Non-Verbal Signs of Attentive or Active Listening

This is a generic list of non-verbal signs of listening, in other words people who are listening are more likely to display at least some of these signs. However these signs may not be appropriate in all situations and across all cultures.

Smile

Small smiles can be used to show that the listener is paying attention to what is being said or as a way of agreeing or being happy about the messages being received. Combined with nods of the head, smiles can be powerful in affirming that messages are being listened to and understood.

Eye Contact

It is normal and usually encouraging for the listener to look at the speaker. Eye contact can however be intimidating, especially for more shy speakers – gauge how much eye contact is appropriate for any given situation.
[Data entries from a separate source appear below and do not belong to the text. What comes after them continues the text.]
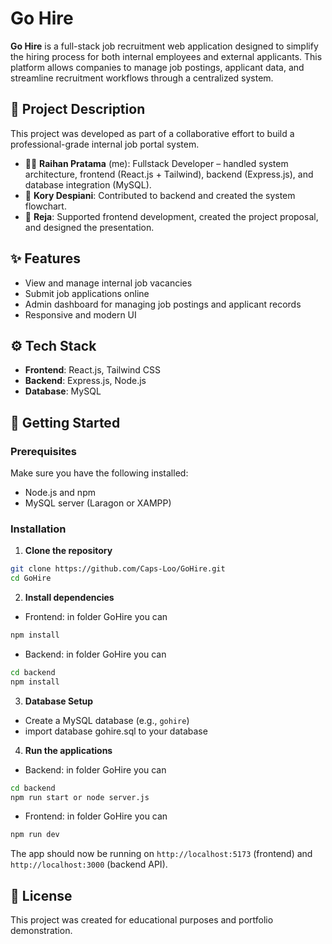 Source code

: # Go Hire

**Go Hire** is a full-stack job recruitment web application designed to simplify the hiring process for both internal employees and external applicants. This platform allows companies to manage job postings, applicant data, and streamline recruitment workflows through a centralized system.

## 🧩 Project Description

This project was developed as part of a collaborative effort to build a professional-grade internal job portal system.

- 👨‍💻 **Raihan Pratama** (me): Fullstack Developer – handled system architecture, frontend (React.js + Tailwind), backend (Express.js), and database integration (MySQL).
- 🧠 **Kory Despiani**: Contributed to backend and created the system flowchart.
- 📝 **Reja**: Supported frontend development, created the project proposal, and designed the presentation.

## ✨ Features

- View and manage internal job vacancies
- Submit job applications online
- Admin dashboard for managing job postings and applicant records
- Responsive and modern UI

## ⚙️ Tech Stack

- **Frontend**: React.js, Tailwind CSS
- **Backend**: Express.js, Node.js
- **Database**: MySQL

## 🚀 Getting Started

### Prerequisites

Make sure you have the following installed:

- Node.js and npm
- MySQL server (Laragon or XAMPP)

### Installation

1. **Clone the repository**

```bash
git clone https://github.com/Caps-Loo/GoHire.git
cd GoHire
```

2. **Install dependencies**

- Frontend:
in folder GoHire you can 
```bash
npm install
```

- Backend:
in folder GoHire you can
```bash
cd backend
npm install
```

3. **Database Setup**

- Create a MySQL database (e.g., `gohire`)
- import database gohire.sql to your database

4. **Run the applications**

- Backend:
in folder GoHire you can
```bash
cd backend
npm run start or node server.js
```

- Frontend:
in folder GoHire you can
```bash
npm run dev
```

The app should now be running on `http://localhost:5173` (frontend) and `http://localhost:3000` (backend API).

## 📄 License

This project was created for educational purposes and portfolio demonstration.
Combine eye contact with smiles and other non-verbal messages to encourage the speaker.

Posture

Posture can tell a lot about the sender and receiver in interpersonal interactions. The attentive listener tends to lean slightly forward or sideways whilst sitting. Other signs of active listening may include a slight slant of the head or resting the head on one hand.

Mirroring

Automatic reflection/mirroring of any facial expressions used by the speaker can be a sign of attentive listening. These reflective expressions can help to show sympathy and empathy in more emotional situations. Attempting to consciously mimic facial expressions (i.e. not automatic reflection of expressions) can be a sign of inattention.

Distraction

The active listener will not be distracted and therefore will refrain from fidgeting, looking at a clock or watch, doodling, playing with their hair or picking their fingernails.

See our pages: Non-Verbal Communication, Body Language and Personal Appearance for more information.

Be Aware That:


It is perfectly possible to learn and mimic non-verbal signs of active listening and not actually be listening at all.

It is more difficult to mimic verbal signs of listening and comprehension.